Role and Responsibilities
We are seeking a highly skilled GPU Performance Architect (PPA) to analyze, verify, and optimize the performance of our GPU system, identifying bottlenecks, prototyping and proposing solutions to improve end-to-end performance. You will be responsible for executing and analyzing performance of our GPU, including, but not limited to, shader-level analysis, pipeline optimization, system-level performance characterization, verification and prototyping, using programming languages such as C/C++ and Python, and leveraging tools such as waveform level debugging tools (e.g.

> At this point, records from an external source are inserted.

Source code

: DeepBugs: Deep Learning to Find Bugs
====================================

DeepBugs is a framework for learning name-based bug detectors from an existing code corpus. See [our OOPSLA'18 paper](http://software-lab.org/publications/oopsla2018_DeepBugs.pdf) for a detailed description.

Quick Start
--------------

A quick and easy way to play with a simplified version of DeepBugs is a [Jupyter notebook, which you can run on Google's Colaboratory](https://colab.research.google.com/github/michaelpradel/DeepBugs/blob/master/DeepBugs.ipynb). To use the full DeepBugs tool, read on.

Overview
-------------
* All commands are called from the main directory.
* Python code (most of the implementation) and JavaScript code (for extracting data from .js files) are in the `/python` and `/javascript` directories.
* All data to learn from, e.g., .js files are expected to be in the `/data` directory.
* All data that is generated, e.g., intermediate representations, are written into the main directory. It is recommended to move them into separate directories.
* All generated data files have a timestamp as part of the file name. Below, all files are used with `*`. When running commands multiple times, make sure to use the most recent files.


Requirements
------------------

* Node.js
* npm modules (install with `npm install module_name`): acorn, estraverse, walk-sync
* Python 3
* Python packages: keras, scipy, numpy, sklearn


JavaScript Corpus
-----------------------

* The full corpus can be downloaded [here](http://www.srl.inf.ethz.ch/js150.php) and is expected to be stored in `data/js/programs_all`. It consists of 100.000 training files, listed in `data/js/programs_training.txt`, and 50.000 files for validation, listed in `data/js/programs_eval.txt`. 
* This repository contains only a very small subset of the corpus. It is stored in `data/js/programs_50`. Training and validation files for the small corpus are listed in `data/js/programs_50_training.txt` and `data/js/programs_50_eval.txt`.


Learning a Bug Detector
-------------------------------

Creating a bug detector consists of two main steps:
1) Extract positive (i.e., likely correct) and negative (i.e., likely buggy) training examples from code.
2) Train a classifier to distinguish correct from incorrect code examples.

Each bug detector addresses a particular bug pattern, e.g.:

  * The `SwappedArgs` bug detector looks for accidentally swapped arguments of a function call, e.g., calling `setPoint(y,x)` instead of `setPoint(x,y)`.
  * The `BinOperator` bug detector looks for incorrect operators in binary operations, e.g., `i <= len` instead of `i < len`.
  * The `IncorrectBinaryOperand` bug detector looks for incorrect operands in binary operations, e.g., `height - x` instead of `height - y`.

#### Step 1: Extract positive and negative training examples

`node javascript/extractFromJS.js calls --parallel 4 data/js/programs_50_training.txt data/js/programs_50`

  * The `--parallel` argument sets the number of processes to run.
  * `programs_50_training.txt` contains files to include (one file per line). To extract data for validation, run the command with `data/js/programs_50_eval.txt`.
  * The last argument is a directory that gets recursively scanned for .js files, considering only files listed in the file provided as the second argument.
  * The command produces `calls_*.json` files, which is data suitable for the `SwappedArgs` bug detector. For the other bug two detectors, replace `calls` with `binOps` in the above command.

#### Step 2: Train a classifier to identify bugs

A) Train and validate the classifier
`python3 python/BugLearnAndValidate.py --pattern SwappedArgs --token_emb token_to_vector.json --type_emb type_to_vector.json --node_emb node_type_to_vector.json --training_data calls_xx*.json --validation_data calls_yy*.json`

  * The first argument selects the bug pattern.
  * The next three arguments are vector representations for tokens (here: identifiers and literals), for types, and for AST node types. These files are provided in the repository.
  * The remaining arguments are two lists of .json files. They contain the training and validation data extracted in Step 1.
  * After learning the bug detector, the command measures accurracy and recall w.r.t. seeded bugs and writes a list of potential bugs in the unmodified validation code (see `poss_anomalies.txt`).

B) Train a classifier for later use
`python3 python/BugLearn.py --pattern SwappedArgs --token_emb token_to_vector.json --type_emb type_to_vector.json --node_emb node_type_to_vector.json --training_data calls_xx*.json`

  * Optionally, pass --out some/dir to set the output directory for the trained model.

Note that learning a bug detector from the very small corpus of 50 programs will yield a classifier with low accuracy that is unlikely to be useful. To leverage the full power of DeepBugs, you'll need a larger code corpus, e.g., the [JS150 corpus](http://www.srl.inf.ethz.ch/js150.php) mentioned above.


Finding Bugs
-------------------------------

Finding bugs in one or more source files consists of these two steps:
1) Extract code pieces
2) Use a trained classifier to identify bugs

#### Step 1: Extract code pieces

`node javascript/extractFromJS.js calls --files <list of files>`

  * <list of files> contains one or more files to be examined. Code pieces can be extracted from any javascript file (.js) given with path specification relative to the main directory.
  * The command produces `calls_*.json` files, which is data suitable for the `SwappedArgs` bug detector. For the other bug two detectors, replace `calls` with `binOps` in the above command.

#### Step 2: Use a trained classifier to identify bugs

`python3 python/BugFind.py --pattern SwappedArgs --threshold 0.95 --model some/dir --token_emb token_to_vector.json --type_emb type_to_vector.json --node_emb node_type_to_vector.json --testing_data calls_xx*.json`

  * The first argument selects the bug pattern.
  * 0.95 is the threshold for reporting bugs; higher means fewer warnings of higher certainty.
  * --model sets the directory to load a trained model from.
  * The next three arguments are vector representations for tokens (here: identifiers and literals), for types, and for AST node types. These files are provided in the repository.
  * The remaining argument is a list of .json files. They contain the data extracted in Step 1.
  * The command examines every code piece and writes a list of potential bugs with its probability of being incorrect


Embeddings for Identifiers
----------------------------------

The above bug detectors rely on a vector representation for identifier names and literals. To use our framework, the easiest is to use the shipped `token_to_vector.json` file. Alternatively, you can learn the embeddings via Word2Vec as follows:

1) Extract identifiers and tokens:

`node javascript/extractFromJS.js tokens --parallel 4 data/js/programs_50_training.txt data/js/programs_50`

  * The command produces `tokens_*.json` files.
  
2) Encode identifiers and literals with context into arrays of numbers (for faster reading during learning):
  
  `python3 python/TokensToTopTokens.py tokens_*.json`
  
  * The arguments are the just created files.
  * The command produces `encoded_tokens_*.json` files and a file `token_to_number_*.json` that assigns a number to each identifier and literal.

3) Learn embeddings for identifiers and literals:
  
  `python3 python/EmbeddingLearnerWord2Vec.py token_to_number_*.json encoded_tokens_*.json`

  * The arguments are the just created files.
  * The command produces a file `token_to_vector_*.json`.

Synopsys Verdi) and cycle approximate performance model.
- You have a strong background in GPU architecture, performance analysis, and verification, with experience in waveform level debugging and RTL debugging.
- You have a good understanding of the entire GPU system, with a focus on performance analysis, verification, and optimization.

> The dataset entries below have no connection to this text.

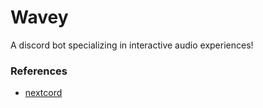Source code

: # Wavey
A discord bot specializing in interactive audio experiences!



### References
- [nextcord](https://pypi.org/project/nextcord/)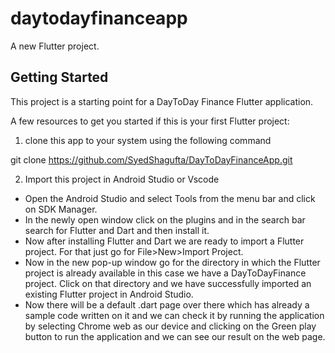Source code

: # daytodayfinanceapp

A new Flutter project.

## Getting Started

This project is a starting point for a DayToDay Finance Flutter application.

A few resources to get you started if this is your first Flutter project:

1. clone this app to your system using the following command

git clone https://github.com/SyedShagufta/DayToDayFinanceApp.git

2. Import this project in Android Studio or Vscode

- Open the Android Studio and select Tools from the menu bar and click on SDK Manager.
- In the newly open window click on the plugins and in the search bar search for Flutter and Dart and then install it.
- Now after installing Flutter and Dart we are ready to import a Flutter project. For that just go for File>New>Import Project.
- Now in the new pop-up window go for the directory in which the Flutter project is already available in this case we have a DayToDayFinance project. Click on that directory and we have successfully imported an existing Flutter project in Android Studio.
- Now there will be a default .dart page over there which has already a sample code written on it and we can check it by running the application by selecting Chrome web as our device and clicking on the Green play button to run the application and we can see our result on the web page.
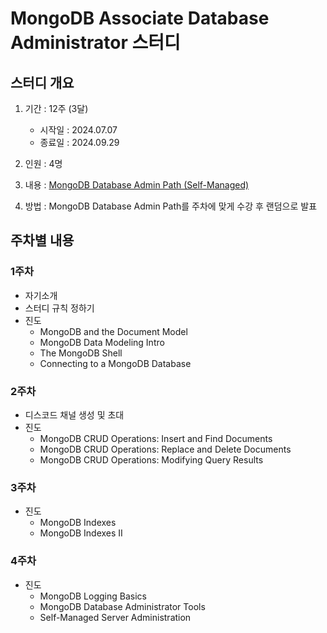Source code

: # MongoDB Associate Database Administrator 스터디

## 스터디 개요

1. 기간 : 12주 (3달)
   * 시작일 : 2024.07.07
   * 종료일 : 2024.09.29

2. 인원 : 4명

3. 내용 : [MongoDB Database Admin Path (Self-Managed)](https://learn.mongodb.com/learn/learning-path/mongodb-database-admin-self-managed-path)

4. 방법 : MongoDB Database Admin Path를 주차에 맞게 수강 후 랜덤으로 발표


## 주차별 내용

### 1주차
- 자기소개
- 스터디 규칙 정하기
- 진도 
  - MongoDB and the Document Model 
  - MongoDB Data Modeling Intro 
  - The MongoDB Shell 
  - Connecting to a MongoDB Database

### 2주차
- 디스코드 채널 생성 및 초대 
- 진도
  - MongoDB CRUD Operations: Insert and Find Documents 
  - MongoDB CRUD Operations: Replace and Delete Documents 
  - MongoDB CRUD Operations: Modifying Query Results

### 3주차
- 진도
  - MongoDB Indexes 
  - MongoDB Indexes II

### 4주차
- 진도
  - MongoDB Logging Basics 
  - MongoDB Database Administrator Tools 
  - Self-Managed Server Administration

### 

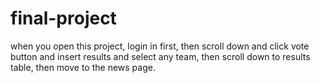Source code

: # final-project
when you open this project, login in first, then scroll down and click vote button and insert results
and select any team, then scroll down to results table, then move to the news page.
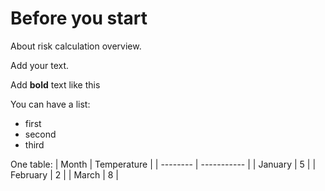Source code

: Before you start
=======================

About risk calculation overview.

Add your text.

Add **bold** text like this

You can have a list:
- first
- second
- third

One table:
| Month    | Temperature |
| -------- | ----------- |
| January  | 5           |
| February | 2           |
| March    | 8           |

- You develop tools to analyze performance data, identify bottlenecks, and propose solutions to improve end-to-end performance of the GPU system
- You do prototyping works based on performance models and RTL, analyze the results and propose GPU hardware optimizations.

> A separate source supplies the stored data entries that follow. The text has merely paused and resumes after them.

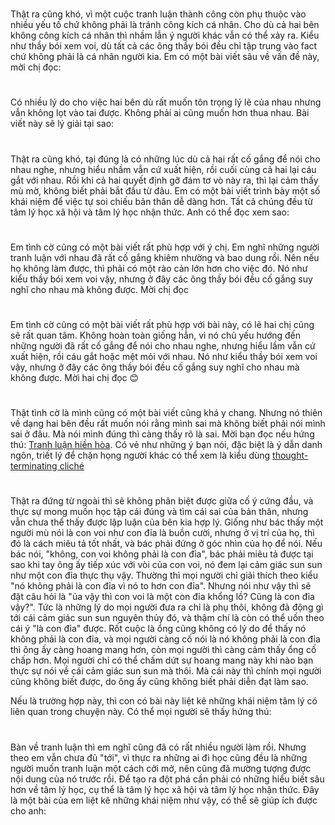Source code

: # 
Thật ra cũng khó, vì một cuộc tranh luận thành công còn phụ thuộc vào nhiều yếu tố chứ không phải là tránh công kích cá nhân. Cho dù cả hai bên không công kích cá nhân thì nhầm lẫn ý người khác vẫn có thể xảy ra. Kiểu như thầy bói xem voi, dù tất cả các ông thầy bói đều chỉ tập trung vào fact chứ không phải là cá nhân người kia. Em có một bài viết sâu về vấn đề này, mời chị đọc:

# 
Có nhiều lý do cho việc hai bên dù rất muốn tôn trọng lý lẽ của nhau nhưng vẫn không lọt vào tai được. Không phải ai cũng muốn hơn thua nhau. Bài viết này sẽ lý giải tại sao:

# 
Thật ra cũng khó, tại đúng là có những lúc dù cả hai rất cố gắng để nói cho nhau nghe, nhưng hiểu nhầm vẫn cứ xuất hiện, rồi cuối cùng cả hai lại cáu gắt với nhau. Rồi khi cả hai quyết định gỡ đám tơ vò này ra, thì lại cảm thấy mù mờ, không biết phải bắt đầu từ đâu. Em có một bài viết trình bày một số khái niệm để việc tự soi chiếu bản thân dễ dàng hơn. Tất cả chúng đều từ tâm lý học xã hội và tâm lý học nhận thức. Anh có thể đọc xem sao:

# 
Em tình cờ cũng có một bài viết rất phù hợp với ý chị. Em nghĩ những người tranh luận với nhau đã rất cố gắng khiêm nhường và bao dung rồi. Nên nếu họ không làm được, thì phải có một rào cản lớn hơn cho việc đó. Nó như kiểu thầy bói xem voi vậy, nhưng ở đây các ông thầy bói đều cố gắng suy nghĩ cho nhau mà không được. Mời chị đọc

# 
Em tình cờ cũng có một bài viết rất phù hợp với bài này, có lẽ hai chị cũng sẽ rất quan tâm. Không hoàn toàn giống hẳn, vì nó chủ yếu hướng đến những người đã rất cố gắng để nói cho nhau nghe, nhưng hiểu lầm vẫn cứ xuất hiện, rồi cáu gắt hoặc mệt mỏi với nhau. Nó như kiểu thầy bói xem voi vậy, nhưng ở đây các ông thầy bói đều cố gắng suy nghĩ cho nhau mà không được. Mời hai chị đọc 😊

# 
Thật tình cờ là mình cũng có một bài viết cũng khá y chang. Nhưng nó thiên về dạng hai bên đều rất muốn nói rằng mình sai mà không biết phải nói mình sai ở đâu. Mà nói mình đúng thì càng thấy rõ là sai. Mời bạn đọc nếu hứng thú: <a href="http://quảcầu.com/tranh-luan-hien-hoa?utm_source=Blogger%3A%20%20Nguy%E1%BB%85n%. 20Minh%20Nh%E1%BA%ADt%20Nam%3A%20V%E1%BB%80%20TRANH%20LU%E1%BA%ACN&utm_medium=Tranh%20lu%E1%BA%ADn%20hi%E1%BB%81n%20h%C3%B2a&utm_campaign=N%E1%BB%97i%20s%E1%BB%A3%2C%20g%C3%B3c%20nh%C3%ACn%2C%20m%E1%BA%A1nh%20m%E1%BA%BD%2C%20v%C3%A0%20t%E1%BB%AB%20bi">Tranh luận hiền hòa</a>. Có vẻ như những ý bạn nói, đặc biệt là ý dẫn danh ngôn, triết lý để chặn họng người khác có thể xem là kiểu dùng <a href="https://en.wikipedia.org/wiki/Thought-terminating_clich%c3%a9">thought-terminating cliché</a>

# 
Thật ra đứng từ ngoài thì sẽ không phân biệt được giữa cố ý cứng đầu, và thực sự mong muốn học tập cái đúng và tìm cái sai của bản thân, nhưng vẫn chưa thể thấy được lập luận của bên kia hợp lý. Giống như bác thấy một người mù nói là con voi như con đỉa là buồn cười, nhưng ở vị trí của họ, thì đó là cách miêu tả tốt nhất, và bác phải đứng ở góc nhìn của họ để nói. Nếu bác nói, "không, con voi không phải là con đỉa", bác phải miêu tả được tại sao khi tay ông ấy tiếp xúc với vòi của con voi, nó đem lại cảm giác sun sun như một con đỉa thực thụ vậy. Thường thì mọi người chỉ giải thích theo kiểu "nó không phải là con đỉa vì nó to hơn con đỉa". Nhưng nói như vậy thì sẽ đặt câu hỏi là "ủa vậy thì con voi là một con đỉa khổng lồ? Cũng là con đỉa vậy?". Tức là những lý do mọi người đưa ra chỉ là phụ thôi, không đả động gì tới cái cảm giác sun sun nguyên thủy đó, và thậm chí là còn có thể uốn theo cái ý "là con đỉa" được. Rốt cuộc là ổng cũng không có lý do để thấy nó không phải là con đỉa, và mọi người càng cố nói là nó không phải là con đỉa thì ông ấy càng hoang mang hơn, còn mọi người thì càng cảm thấy ổng cố chấp hơn. Mọi người chỉ có thể chấm dứt sự hoang mang này khi nào bạn thực sự nói về cái cảm giác sun sun mà thôi. Mà cái này thì chính mọi người cũng không biết được, do ông ấy cũng không biết phải diễn đạt làm sao.

Nếu là trường hợp này, thì con có bài này liệt kê những khái niệm tâm lý có liên quan trong chuyện này. Có thể mọi người sẽ thấy hứng thú:

# 
Bàn về tranh luận thì em nghĩ cũng đã có rất nhiều người làm rồi. Nhưng theo em vẫn chưa đủ "tới", vì thực ra những ai đi học cũng đều là những người muốn tranh luận một cách cởi mở, nên cũng đã mường tượng được nội dung của nó trước rồi. Để tạo ra đột phá cần phải có những hiểu biết sâu hơn về tâm lý học, cụ thể là tâm lý học xã hội và tâm lý học nhận thức. Đây là một bài của em liệt kê những khái niệm như vậy, có thể sẽ giúp ích được cho anh:
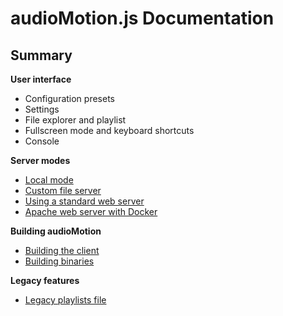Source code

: audioMotion.js Documentation
============================

## Summary

**User interface**

* Configuration presets
* Settings
* File explorer and playlist
* Fullscreen mode and keyboard shortcuts
* Console

**Server modes**

* [Local mode](server.md)
* [Custom file server](server.md#custom-file-server)
* [Using a standard web server](server.md#using-a-standard-web-server)
* [Apache web server with Docker](server.md#apache-web-server-with-docker)

**Building audioMotion**

* [Building the client](building.md#building-the-client)
* [Building binaries](building.md#building-binaries)

**Legacy features**

* [Legacy playlists file](legacy.md)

- You debug RTL code, including simulation, waveform analysis, andidentifying/correctingfunctional errors to ensure correct implementation of GPU architecture.
- You verify and validate the performance of a GPU core, ensuring it meets the required specifications
- You analyze system performance using various metrics, such as latency, throughput, and power consumption, to identify bottlenecks and optimization opportunities
- You develop and run benchmarks to characterize system performance and identify areas for improvement
- You stay up-to-date with the latest developments in graphics technology, including new APIs, tools, and methodologies
Skills and Qualifications
Minimum Requirements:
- 5+ years of experience with a Bachelor’s degree in Computer Science/Computer Engineering/relevant technical field, or 3+ years of experience with a Master’s degree, or 1+ years of experience with a PhD
- Strong background in GPU system level architecture (not limited to a specific block), performance analysis, verification, and optimization
- Understanding of RTL (System Verilog/Verilog) is a must – basic to intermediate level
- Experience with prototyping GPU optimizations is preferred.
- Experience with waveform level debugging tools (e.g., Synopsys Verdi) and RTL debugging
- Proficiency in C/C++ and Python programming languages
- Ability to work on the execution side, with a focus on performance analysis and optimization
- Excellent analytical and problem-solving skills, with the ability to identify bottlenecks and propose solutions to improve performance.
- You are a team player, with excellent communication and collaboration skills, and experience working with cross-functional teams.
Nice to Have:
- Experience with GPU profiling tools (e.g., RenderDoc, PIX, AMD RGP, Nvidia Nsight) to analyze and optimize graphics performance, power consumption, and system-level interactions
- Knowledge of OpenGL, Vulkan, DX11/12
- Familiarity with mobile platforms
U.S. Export Control
This position requires the ability to access information subject to U.S. export control restrictions. Applicants must have the ability to access export-controlled information or be eligible to receive a government authorization to access export-controlled information.